A veces se le reclama su opinión de experto en algún campo donde sabemos que lo es. Se ríe y niega ser experto en nada. Pero lo es de verdad en muchas cosas, por ejemplo en música y en instrumentos musicales. Hasta he llegado yo a saber algo de eso, después de sus explicaciones, siempre atinadas y aclaradoras, porque conoce muy bien la lengua que habla y su observaciones sobre ella tienen, por lo menos, la misma fiabilidad que cada uno de los rasgos de su lápiz o de su pluma cuando traza sus dibujos. No me canso nunca de insistir en que es un escritor de cuerpo entero. Aunque su genio de dibujante deslumbre de tal modo que impida advertir el brillo y la exacta concisión de sus bocadillos y desvíe la atención de la prosa de sus libros, donde «Hombre solo», pongamos por caso, permite soslayar a «Historia de la gente». Y ya con repasar sus títulos se da uno cuenta de la condensación de su estilo: recordemos, por ejemplo, «Los inevitables políticos».

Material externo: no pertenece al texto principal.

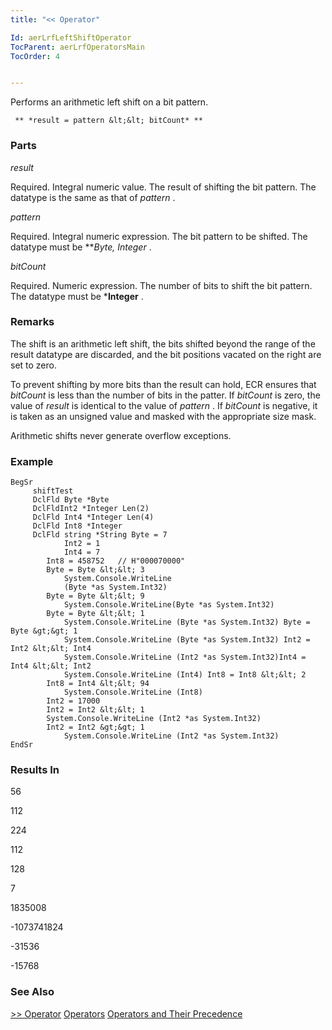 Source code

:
 ```yaml
---
title: "<< Operator"

Id: aerLrfLeftShiftOperator
TocParent: aerLrfOperatorsMain
TocOrder: 4


---
```


Performs an arithmetic left shift on a bit pattern.

```
 ** *result = pattern &lt;&lt; bitCount* ** 
```

### Parts

*result* 

Required. Integral numeric value. The result of shifting the bit pattern. The
                datatype is the same as that of *pattern* .


*pattern* 

Required.  Integral numeric expression.  The bit pattern to be 	shifted.  The datatype must be ***Byte, *Integer** .


*bitCount* 

Required. Numeric expression. The number of bits to shift the bit pattern. The datatype must be ***Integer** .


### Remarks
The shift is an arithmetic left shift, the bits shifted beyond the range of the result datatype are discarded, and the bit positions vacated on the right are set to zero. 

To prevent shifting by more bits than the result can hold, ECR ensures that *bitCount* is less than the number of bits in the patter. If *bitCount* is zero, the value of *result* is identical to the value of *pattern* . If *bitCount* is negative, it is taken as an unsigned value and masked with the appropriate size mask. 

Arithmetic shifts never generate overflow exceptions.

### Example

```
BegSr
     shiftTest
     DclFld Byte *Byte        
     DclFldInt2 *Integer Len(2)
     DclFld Int4 *Integer Len(4)
     DclFld Int8 *Integer  
     DclFld string *String Byte = 7 
    		Int2 = 1 
    		Int4 = 7 
  		Int8 = 458752   // H"000070000" 
  		Byte = Byte &lt;&lt; 3 
  			System.Console.WriteLine
  			(Byte *as System.Int32) 
  		Byte = Byte &lt;&lt; 9             
 			System.Console.WriteLine(Byte *as System.Int32)
 		Byte = Byte &lt;&lt; 1 
  			System.Console.WriteLine (Byte *as System.Int32) Byte = Byte &gt;&gt; 1 
			System.Console.WriteLine (Byte *as System.Int32) Int2 = Int2 &lt;&lt; Int4               
 			System.Console.WriteLine (Int2 *as System.Int32)Int4 = Int4 &lt;&lt; Int2 
			System.Console.WriteLine (Int4) Int8 = Int8 &lt;&lt; 2
		Int8 = Int4 &lt;&lt; 94 
			System.Console.WriteLine (Int8) 
		Int2 = 17000 
		Int2 = Int2 &lt;&lt; 1 
		System.Console.WriteLine (Int2 *as System.Int32) 
		Int2 = Int2 &gt;&gt; 1
			System.Console.WriteLine (Int2 *as System.Int32)
EndSr 
```

### Results In
56 

112 

224 

112 

128 

7 

1835008 

-1073741824 

-31536 

-15768 

### See Also
[&gt;&gt; Operator](aerLrfRightShiftOperator.html)
[Operators](aerLrfOperatorsMain.html)
[Operators and Their Precedence](Expression_Operators_and_their_Precedence.html) 
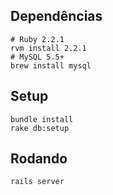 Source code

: ## Dependências


```
# Ruby 2.2.1
rvm install 2.2.1
# MySQL 5.5+
brew install mysql
```

## Setup
```
bundle install
rake db:setup
```

## Rodando
```
rails server
```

Convivir con él es un lujo. Cuenta las anécdotas con la misma sencillez y profundidad que muestran sus viñetas. Hablábamos el jueves de todo esto, de sus cincuenta y cinco años en ABC, de las nuevas generaciones, y contó que había llamado al periódico para hablar con alguien de las alturas, de la plana mayor, y le pasaron la llamada al despacho correspondiente. «¿Quién lo llama, por favor?», oyó una voz femenina, desconocida, la secretaria al parecer. «Antonio Mingote». «¿De qué empresa?».
Nos contaba hace algún tiempo, a propósito de una discusión de la serie, más o menos sinonímica, constituida por alias, apodo, mote, seudónimo y otros, que en Daroca todas las familias del pueblo tenían su apodo, menos la suya, curiosamente. «Con este apellido ya no era necesario».

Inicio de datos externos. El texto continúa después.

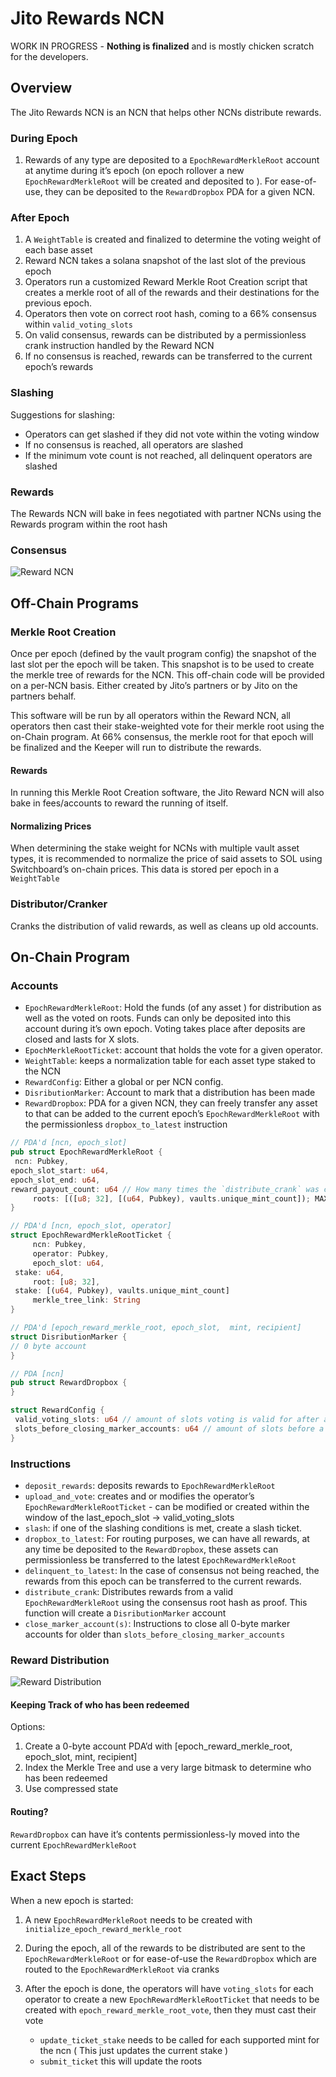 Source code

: # Jito Rewards NCN

WORK IN PROGRESS - **Nothing is finalized** and is mostly chicken scratch for the developers.

## Overview

The Jito Rewards NCN is an NCN that helps other NCNs distribute rewards.

### During Epoch

1. Rewards of any type are deposited to a `EpochRewardMerkleRoot` account at anytime during it’s epoch (on epoch rollover a new `EpochRewardMerkleRoot` will be created and deposited to ). For ease-of-use, they can be deposited to the `RewardDropbox` PDA for a given NCN.

### After Epoch

1. A `WeightTable` is created and finalized to determine the voting weight of each base asset
2. Reward NCN takes a solana snapshot of the last slot of the previous epoch  
3. Operators run a customized Reward Merkle Root Creation script that creates a merkle root of all of the rewards and their destinations for the previous epoch.  
4. Operators then vote on correct root hash, coming to a 66% consensus within `valid_voting_slots`  
5. On valid consensus, rewards can be distributed by a permissionless crank instruction handled by the Reward NCN
6. If no consensus is reached, rewards can be transferred to the current epoch’s rewards

### Slashing

Suggestions for slashing:

- Operators can get slashed if they did not vote within the voting window  
- If no consensus is reached, all operators are slashed  
- If the minimum vote count is not reached, all delinquent operators are slashed

### Rewards

The Rewards NCN will bake in fees negotiated with partner NCNs using the Rewards program within the root hash

### Consensus

![Reward NCN](./reward_ncn.png)

## Off-Chain Programs

### Merkle Root Creation

Once per epoch (defined by the vault program config) the snapshot of the last slot per the epoch will be taken. This snapshot is to be used to create the merkle tree of rewards for the NCN. This off-chain code will be provided on a per-NCN basis. Either created by Jito’s partners or by Jito on the partners behalf.

This software will be run by all operators within the Reward NCN, all operators then cast their stake-weighted vote for their merkle root using the on-Chain program. At 66% consensus, the merkle root for that epoch will be finalized and the Keeper will run to distribute the rewards.

#### Rewards

In running this Merkle Root Creation software, the Jito Reward NCN will also bake in fees/accounts to reward the running of itself.

#### Normalizing Prices

When determining the stake weight for NCNs with multiple vault asset types, it is recommended to normalize the price of said assets to SOL using Switchboard’s on-chain prices. This data is stored per epoch in a `WeightTable`

### Distributor/Cranker

Cranks the distribution of valid rewards, as well as cleans up old accounts.

## On-Chain Program

### Accounts

- `EpochRewardMerkleRoot`: Hold the funds (of any asset ) for distribution as well as the voted on roots. Funds can only be deposited into this account during it’s own epoch. Voting takes place after deposits are closed and lasts for X slots.  
- `EpochMerkleRootTicket`: account that holds the vote for a given operator.  
- `WeightTable`: keeps a normalization table for each asset type staked to the NCN  
- `RewardConfig`: Either a global or per NCN config.  
- `DisributionMarker`: Account to mark that a distribution has been made  
- `RewardDropbox`: PDA for a given NCN, they can freely transfer any asset to that can be added to the current epoch’s `EpochRewardMerkleRoot` with the permissionless `dropbox_to_latest` instruction

```rust
// PDA'd [ncn, epoch_slot]
pub struct EpochRewardMerkleRoot {
 ncn: Pubkey,
epoch_slot_start: u64,
epoch_slot_end: u64,
reward_payout_count: u64 // How many times the `distribute_crank` was called
     roots: [([u8; 32], [(u64, Pubkey), vaults.unique_mint_count]); MAX_ROOTS] // hash + amount of stake (or pro-rata share of stake) voting on that root.
}

// PDA'd [ncn, epoch_slot, operator]
struct EpochRewardMerkleRootTicket {
     ncn: Pubkey,
     operator: Pubkey,
     epoch_slot: u64,
 stake: u64,
     root: [u8; 32],
 stake: [(u64, Pubkey), vaults.unique_mint_count]
     merkle_tree_link: String
}

// PDA'd [epoch_reward_merkle_root, epoch_slot,  mint, recipient]
struct DisributionMarker {
// 0 byte account 
}

// PDA [ncn]
pub struct RewardDropbox {
}

struct RewardConfig {
 valid_voting_slots: u64 // amount of slots voting is valid for after an epoch ends
 slots_before_closing_marker_accounts: u64 // amount of slots before a marker account can be closed
}
```

### Instructions

- `deposit_rewards`: deposits rewards to `EpochRewardMerkleRoot`  
- `upload_and_vote`: creates and or modifies the operator’s `EpochRewardMerkleRootTicket` \- can be modified or created within the window of the last\_epoch\_slot \-\> valid\_voting\_slots  
- `slash`: if one of the slashing conditions is met, create a slash ticket.  
- `dropbox_to_latest`: For routing purposes, we can have all rewards, at any time be deposited to the `RewardDropbox`, these assets can permissionless be transferred to the latest `EpochRewardMerkleRoot`  
- `delinquent_to_latest`: In the case of consensus not being reached, the rewards from this epoch can be transferred to the current rewards.  
- `distribute_crank`: Distributes rewards from a valid `EpochRewardMerkleRoot` using the consensus root hash as proof. This function will create a `DisributionMarker` account  
- `close_marker_account(s)`: Instructions to close all 0-byte marker accounts for older than `slots_before_closing_marker_accounts`

### Reward Distribution

![Reward Distribution](./reward_distribution.png)

#### Keeping Track of who has been redeemed

Options:

1. Create a 0-byte account PDA’d with [epoch_reward_merkle_root, epoch_slot, mint, recipient]
2. Index the Merkle Tree and use a very large bitmask to determine who has been redeemed
3. Use compressed state

#### Routing?

`RewardDropbox` can have it’s contents permissionless-ly moved into the current `EpochRewardMerkleRoot`

## Exact Steps

When a new epoch is started:

1. A new `EpochRewardMerkleRoot` needs to be created with `initialize_epoch_reward_merkle_root`

2. During the epoch, all of the rewards to be distributed are sent to the `EpochRewardMerkleRoot` or for ease-of-use the `RewardDropbox` which are routed to the `EpochRewardMerkleRoot` via cranks
3. After the epoch is done, the operators will have `voting_slots` for each operator to create a new `EpochRewardMerkleRootTicket` that needs to be created with `epoch_reward_merkle_root_vote`, then they must cast their vote
   - `update_ticket_stake` needs to be called for each supported mint for the ncn ( This just updates the current stake )
   - `submit_ticket` this will update the roots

Siempre sosegado pero no impasible. No se le puede dar gato por liebre y la estupidez ambiental es un calvario para él. La va señalando y algo logra, la pone de relieve con sus monigotes y sus comentarios y nos hace sonreír, que no es poco regalo. En ocasiones, su dibujo editorial es de tal calado que merece los honores de la portada, como ese de hace unos días en que alguien muestra el zapato en el que los Reyes Magos no habían dejado nada pero le habían echado unas medias suelas.
Felicidades, Antonio. Sopla ya las noventa velas de la tarta y disfrutemos todos contigo de esta fecha, única en la vida y no en todas las vidas, a la que tú has llegado en paz y gracia, en gloria y en verdad.
Gregorio Salvador, de la Real Academia Española.